Task instructions - Return every line of the data below word for word, including the punctuation.

[Dataset entries]

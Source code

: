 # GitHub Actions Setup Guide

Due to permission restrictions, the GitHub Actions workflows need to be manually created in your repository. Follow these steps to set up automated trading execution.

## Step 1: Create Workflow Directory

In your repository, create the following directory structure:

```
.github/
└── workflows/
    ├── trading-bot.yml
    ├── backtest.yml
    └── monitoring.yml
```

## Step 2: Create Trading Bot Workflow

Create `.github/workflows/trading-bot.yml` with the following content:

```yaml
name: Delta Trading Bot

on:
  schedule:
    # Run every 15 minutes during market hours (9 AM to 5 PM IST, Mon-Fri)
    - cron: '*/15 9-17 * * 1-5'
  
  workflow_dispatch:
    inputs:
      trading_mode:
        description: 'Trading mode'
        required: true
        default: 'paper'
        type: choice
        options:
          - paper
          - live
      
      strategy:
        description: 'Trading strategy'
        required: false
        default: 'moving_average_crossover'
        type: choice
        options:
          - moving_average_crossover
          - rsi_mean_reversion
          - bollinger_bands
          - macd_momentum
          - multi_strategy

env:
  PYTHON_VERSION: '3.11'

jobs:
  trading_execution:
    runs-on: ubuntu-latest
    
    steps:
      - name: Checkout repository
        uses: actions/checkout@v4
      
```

Your solution -
Source code

: # GitHub Actions Setup Guide

Due to permission restrictions, the GitHub Actions workflows need to be manually created in your repository. Follow these steps to set up automated trading execution.

## Step 1: Create Workflow Directory

In your repository, create the following directory structure:

```
.github/
└── workflows/
    ├── trading-bot.yml
    ├── backtest.yml
    └── monitoring.yml
```

## Step 2: Create Trading Bot Workflow

Create `.github/workflows/trading-bot.yml` with the following content:

```yaml
name: Delta Trading Bot

on:
  schedule:
    # Run every 15 minutes during market hours (9 AM to 5 PM IST, Mon-Fri)
    - cron: '*/15 9-17 * * 1-5'
  
  workflow_dispatch:
    inputs:
      trading_mode:
        description: 'Trading mode'
        required: true
        default: 'paper'
        type: choice
        options:
          - paper
          - live
      
      strategy:
        description: 'Trading strategy'
        required: false
        default: 'moving_average_crossover'
        type: choice
        options:
          - moving_average_crossover
          - rsi_mean_reversion
          - bollinger_bands
          - macd_momentum
          - multi_strategy

env:
  PYTHON_VERSION: '3.11'

jobs:
  trading_execution:
    runs-on: ubuntu-latest
    
    steps:
      - name: Checkout repository
        uses: actions/checkout@v4
      
```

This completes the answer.